The Lost Continent - Bill Bryson [75]
Cape Cod is a long, thin peninsula that sprouts out of the base of Massachusetts, runs out to sea for twenty miles or so and then curls back in on itself. It looks like an arm flexed to make a muscle – in fact, it looks remarkably like my arm because there’s almost no muscle in it. There are three roads along the lower part of the peninsula – one along the north shore, one along the south shore and one up the middle – but at the peninsula’s elbow at Rock Harbor, where it narrows and abruptly turns north, the three roads come together and there is just one long slow highway up the forearm to Provincetown at the fingertips. Provincetown was swarming with tourists. The town has just one route in and one route out. Only a few hundred people live there, but they get as many as 50,000 visitors a day during the summer and at holiday weekends such as this one. Parking was not allowed in the town itself – there were mean-spirited tow-away warnings everywhere – so I paid a couple of bucks to leave my car with several hundred others out in the middle of nowhere and trudged a long way into town.
Provincetown is built on sand. All around it stand rolling dunes broken only by occasional clumps of straw-coloured grass. The names of the businesses – Windy Ridge Motel, Gale Force Gift Shop – suggested that wind might be something of a local feature, and indeed there was sand drifted across the roads and piled in the doorways, and with every whipping breeze it flew in your eyes and face and dusted whatever food you happened to be eating. It must be an awful place to live. I might have disliked it less if Provincetown had tried just a little harder to be charming. I had seldom seen a place so singularly devoted to sucking money out of tourists. It was filled with ice-cream parlours and gift shops and places selling T-shirts, kites and beach paraphernalia.

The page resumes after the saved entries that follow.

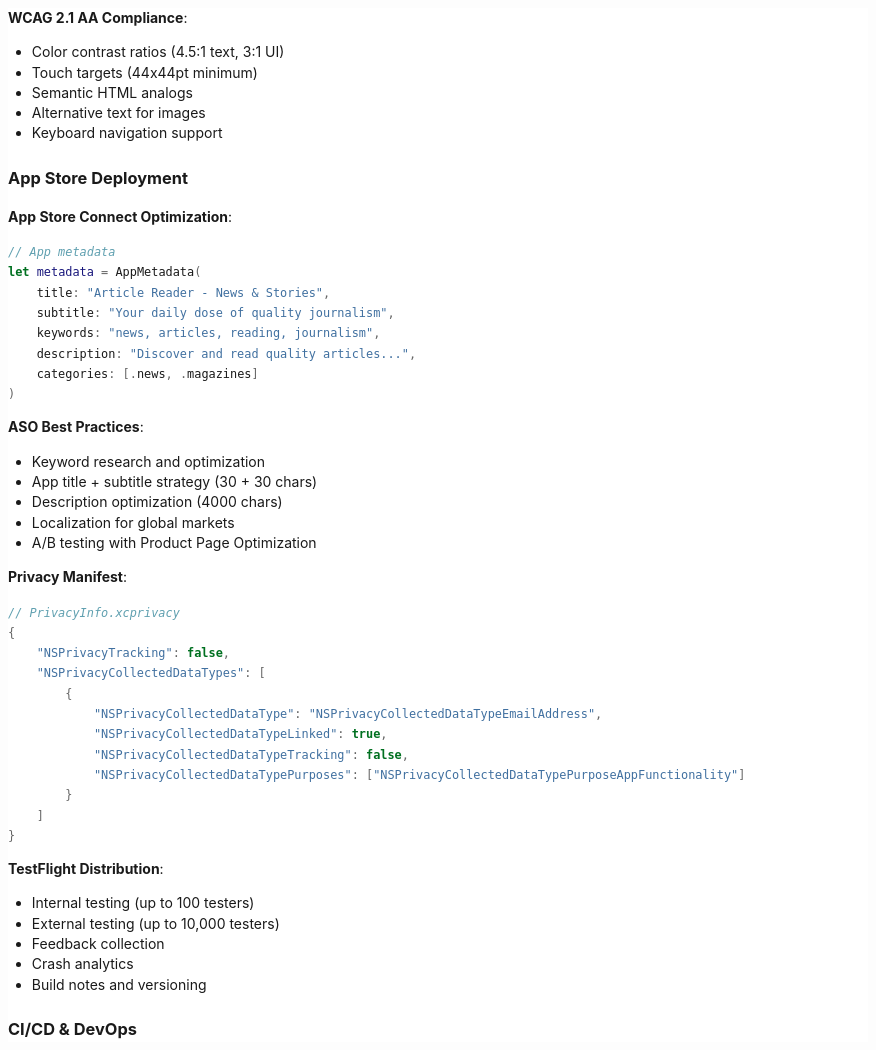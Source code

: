 **WCAG 2.1 AA Compliance**:
- Color contrast ratios (4.5:1 text, 3:1 UI)
- Touch targets (44x44pt minimum)
- Semantic HTML analogs
- Alternative text for images
- Keyboard navigation support

### App Store Deployment

**App Store Connect Optimization**:
```swift
// App metadata
let metadata = AppMetadata(
    title: "Article Reader - News & Stories",
    subtitle: "Your daily dose of quality journalism",
    keywords: "news, articles, reading, journalism",
    description: "Discover and read quality articles...",
    categories: [.news, .magazines]
)
```

**ASO Best Practices**:
- Keyword research and optimization
- App title + subtitle strategy (30 + 30 chars)
- Description optimization (4000 chars)
- Localization for global markets
- A/B testing with Product Page Optimization

**Privacy Manifest**:
```swift
// PrivacyInfo.xcprivacy
{
    "NSPrivacyTracking": false,
    "NSPrivacyCollectedDataTypes": [
        {
            "NSPrivacyCollectedDataType": "NSPrivacyCollectedDataTypeEmailAddress",
            "NSPrivacyCollectedDataTypeLinked": true,
            "NSPrivacyCollectedDataTypeTracking": false,
            "NSPrivacyCollectedDataTypePurposes": ["NSPrivacyCollectedDataTypePurposeAppFunctionality"]
        }
    ]
}
```

**TestFlight Distribution**:
- Internal testing (up to 100 testers)
- External testing (up to 10,000 testers)
- Feedback collection
- Crash analytics
- Build notes and versioning

### CI/CD & DevOps
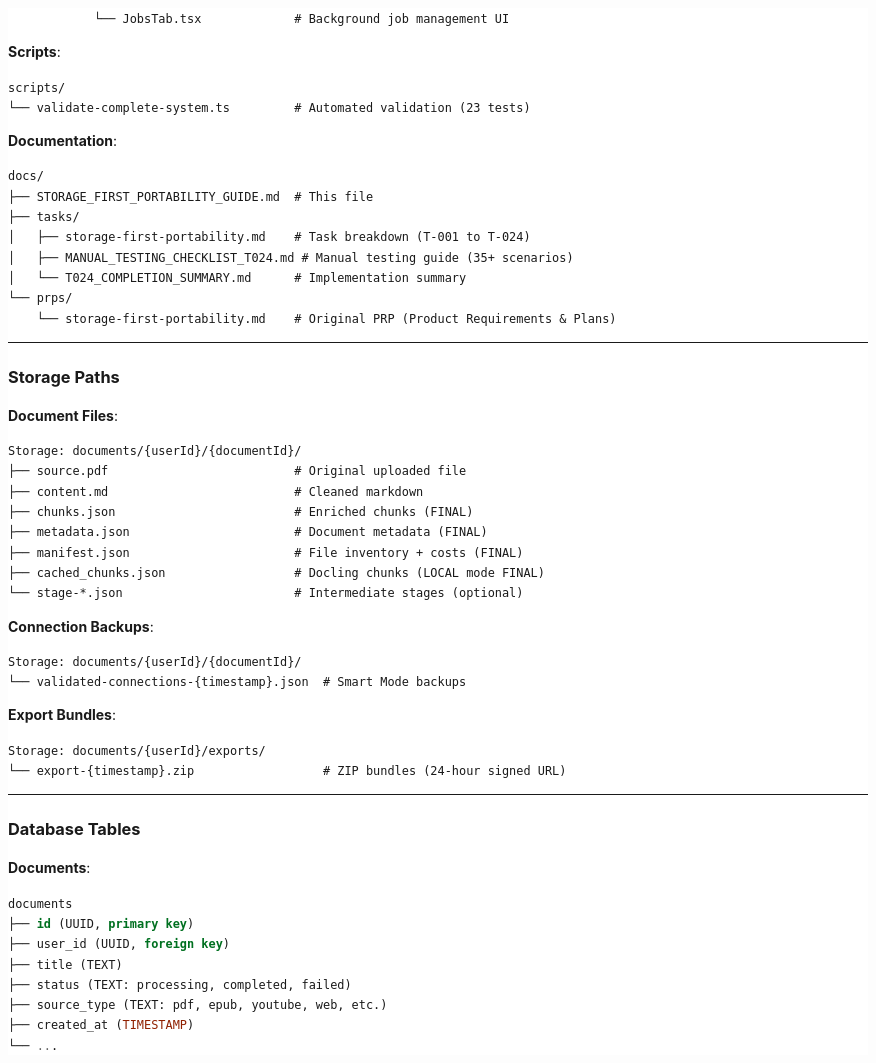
 ```
            └── JobsTab.tsx             # Background job management UI
```

**Scripts**:
```
scripts/
└── validate-complete-system.ts         # Automated validation (23 tests)
```

**Documentation**:
```
docs/
├── STORAGE_FIRST_PORTABILITY_GUIDE.md  # This file
├── tasks/
│   ├── storage-first-portability.md    # Task breakdown (T-001 to T-024)
│   ├── MANUAL_TESTING_CHECKLIST_T024.md # Manual testing guide (35+ scenarios)
│   └── T024_COMPLETION_SUMMARY.md      # Implementation summary
└── prps/
    └── storage-first-portability.md    # Original PRP (Product Requirements & Plans)
```

---

### Storage Paths

**Document Files**:
```
Storage: documents/{userId}/{documentId}/
├── source.pdf                          # Original uploaded file
├── content.md                          # Cleaned markdown
├── chunks.json                         # Enriched chunks (FINAL)
├── metadata.json                       # Document metadata (FINAL)
├── manifest.json                       # File inventory + costs (FINAL)
├── cached_chunks.json                  # Docling chunks (LOCAL mode FINAL)
└── stage-*.json                        # Intermediate stages (optional)
```

**Connection Backups**:
```
Storage: documents/{userId}/{documentId}/
└── validated-connections-{timestamp}.json  # Smart Mode backups
```

**Export Bundles**:
```
Storage: documents/{userId}/exports/
└── export-{timestamp}.zip                  # ZIP bundles (24-hour signed URL)
```

---

### Database Tables

**Documents**:
```sql
documents
├── id (UUID, primary key)
├── user_id (UUID, foreign key)
├── title (TEXT)
├── status (TEXT: processing, completed, failed)
├── source_type (TEXT: pdf, epub, youtube, web, etc.)
├── created_at (TIMESTAMP)
└── ...
```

I walked around for a while and had a hot dog with mustard and sand and a cup of coffee with cream and sand and had a look in a window of a real estate agency, where I noticed that a basic two-bedroom house by the beach was on offer at $190,000, though it did include a fireplace and all the sand you could eat. The beaches looked nice enough, but apart from that I couldn’t see a single real attraction in the place.
Provincetown is where the pilgrim fathers first touched American soil in 1620. There’s a big campanile-type tower in the middle of the town to commemorate the event. The pilgrims, curiously enough, didn’t mean to land on Cape Cod at all. They were aiming for Jamestown in Virginia, but missed their target by a mere 600 miles. I think that is a considerable achievement. Here’s another curious thing: they didn’t bring with them a single plough or horse or cow or even a fishing line. Does that strike you as just a little bit foolish? I mean to say, if you were going to start a new life in a land far, far away, don’t you think you would give some thought to how you were going to fend for yourself once you got there? Still, for all their shortcomings as planners, the pilgrim fathers were sufficiently on the ball not to linger in the Provincetown area and at the first opportunity they pushed on to mainland Massachusetts. So did I.
I had hoped to go to Hyannis Port, where the Kennedys had their summer home, but the traffic was so slow, especially around Woods Hole, where the ferry to Martha’s Vineyard departs, that I dared not. Every motel I passed – and there were hundreds – said No Vacancy. I got on Interstate 93, thinking I would follow it for a few miles just to get away from Cape Cod, and start looking for a room, but before I knew it I was in Boston, caught in the evening rush-hour. Boston’s freeway system is insane. It was clearly designed by a person who had spent his childhood crashing toy trains. Every few hundred yards I would find my lane vanishing beneath me and other lanes merging with it from the right or left, or sometimes both. This wasn’t a road system, it was mobile hysteria.